"""
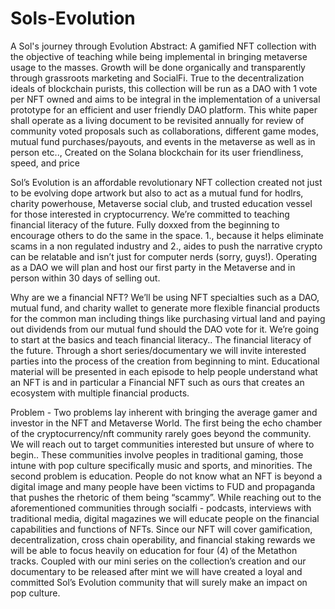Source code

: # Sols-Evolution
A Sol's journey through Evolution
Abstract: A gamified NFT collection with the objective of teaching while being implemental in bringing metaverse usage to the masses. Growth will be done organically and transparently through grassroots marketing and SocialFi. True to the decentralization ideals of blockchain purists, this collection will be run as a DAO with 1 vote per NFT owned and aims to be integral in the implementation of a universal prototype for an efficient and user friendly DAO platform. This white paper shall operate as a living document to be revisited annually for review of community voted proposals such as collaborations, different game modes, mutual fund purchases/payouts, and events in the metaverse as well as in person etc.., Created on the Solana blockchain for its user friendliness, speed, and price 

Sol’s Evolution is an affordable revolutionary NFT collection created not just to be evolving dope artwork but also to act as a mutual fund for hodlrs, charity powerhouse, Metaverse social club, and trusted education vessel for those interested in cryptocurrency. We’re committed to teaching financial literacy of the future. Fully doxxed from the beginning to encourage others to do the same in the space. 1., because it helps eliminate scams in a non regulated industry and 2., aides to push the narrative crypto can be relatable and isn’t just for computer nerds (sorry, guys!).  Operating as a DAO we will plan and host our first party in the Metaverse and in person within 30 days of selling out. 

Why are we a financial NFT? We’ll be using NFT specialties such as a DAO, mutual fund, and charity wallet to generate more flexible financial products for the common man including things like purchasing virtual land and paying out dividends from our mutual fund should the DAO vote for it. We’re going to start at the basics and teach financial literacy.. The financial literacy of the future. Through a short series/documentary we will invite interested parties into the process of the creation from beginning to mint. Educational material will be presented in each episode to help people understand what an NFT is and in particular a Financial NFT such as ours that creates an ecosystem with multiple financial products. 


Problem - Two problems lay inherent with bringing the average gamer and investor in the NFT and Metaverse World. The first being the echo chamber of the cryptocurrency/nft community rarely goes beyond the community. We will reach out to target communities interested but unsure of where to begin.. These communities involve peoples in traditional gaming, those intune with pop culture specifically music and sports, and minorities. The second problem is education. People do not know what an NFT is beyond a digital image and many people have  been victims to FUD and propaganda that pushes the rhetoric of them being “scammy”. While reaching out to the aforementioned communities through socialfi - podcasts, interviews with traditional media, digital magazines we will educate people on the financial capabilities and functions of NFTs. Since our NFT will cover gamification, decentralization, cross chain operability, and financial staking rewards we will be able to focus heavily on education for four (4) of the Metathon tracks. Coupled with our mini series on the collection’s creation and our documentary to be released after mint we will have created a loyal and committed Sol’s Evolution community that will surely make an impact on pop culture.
"""
"""
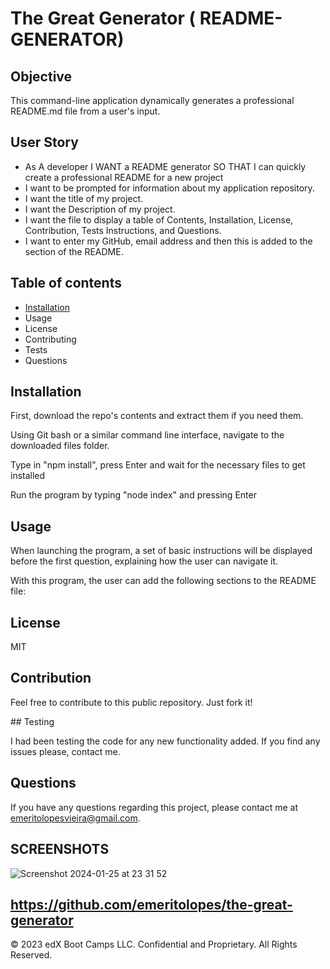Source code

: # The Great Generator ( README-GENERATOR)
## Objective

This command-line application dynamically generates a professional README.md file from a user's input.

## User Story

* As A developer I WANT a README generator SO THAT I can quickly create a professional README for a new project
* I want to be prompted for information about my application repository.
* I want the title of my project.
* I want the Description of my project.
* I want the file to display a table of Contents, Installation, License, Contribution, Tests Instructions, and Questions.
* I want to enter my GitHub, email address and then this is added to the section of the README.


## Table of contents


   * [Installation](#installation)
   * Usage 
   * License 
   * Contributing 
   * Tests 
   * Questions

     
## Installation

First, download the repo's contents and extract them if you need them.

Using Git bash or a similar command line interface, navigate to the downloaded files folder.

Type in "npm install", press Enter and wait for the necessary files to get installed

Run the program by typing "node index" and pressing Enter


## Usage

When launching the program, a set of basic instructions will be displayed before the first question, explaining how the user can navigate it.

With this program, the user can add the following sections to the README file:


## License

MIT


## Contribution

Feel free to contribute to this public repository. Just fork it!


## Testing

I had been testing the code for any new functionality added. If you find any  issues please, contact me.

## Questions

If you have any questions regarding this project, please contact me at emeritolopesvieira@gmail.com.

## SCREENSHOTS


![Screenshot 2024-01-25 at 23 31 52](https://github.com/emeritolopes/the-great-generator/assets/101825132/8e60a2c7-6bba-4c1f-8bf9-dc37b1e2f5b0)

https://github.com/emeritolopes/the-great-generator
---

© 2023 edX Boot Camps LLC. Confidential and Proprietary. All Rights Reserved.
"""
▸ ABOUT THIS TASK
Leave out every line above except those from the line with "When launching the" up to and including the line with "All Rights Reserved.", and copy those exactly.

▸ ANSWER SECTION
When launching the program, a set of basic instructions will be displayed before the first question, explaining how the user can navigate it.

With this program, the user can add the following sections to the README file:


## License

MIT


## Contribution

Feel free to contribute to this public repository. Just fork it!


## Testing

I had been testing the code for any new functionality added. If you find any  issues please, contact me.

## Questions

If you have any questions regarding this project, please contact me at emeritolopesvieira@gmail.com.

## SCREENSHOTS


![Screenshot 2024-01-25 at 23 31 52](https://github.com/emeritolopes/the-great-generator/assets/101825132/8e60a2c7-6bba-4c1f-8bf9-dc37b1e2f5b0)

https://github.com/emeritolopes/the-great-generator
---

© 2023 edX Boot Camps LLC. Confidential and Proprietary. All Rights Reserved.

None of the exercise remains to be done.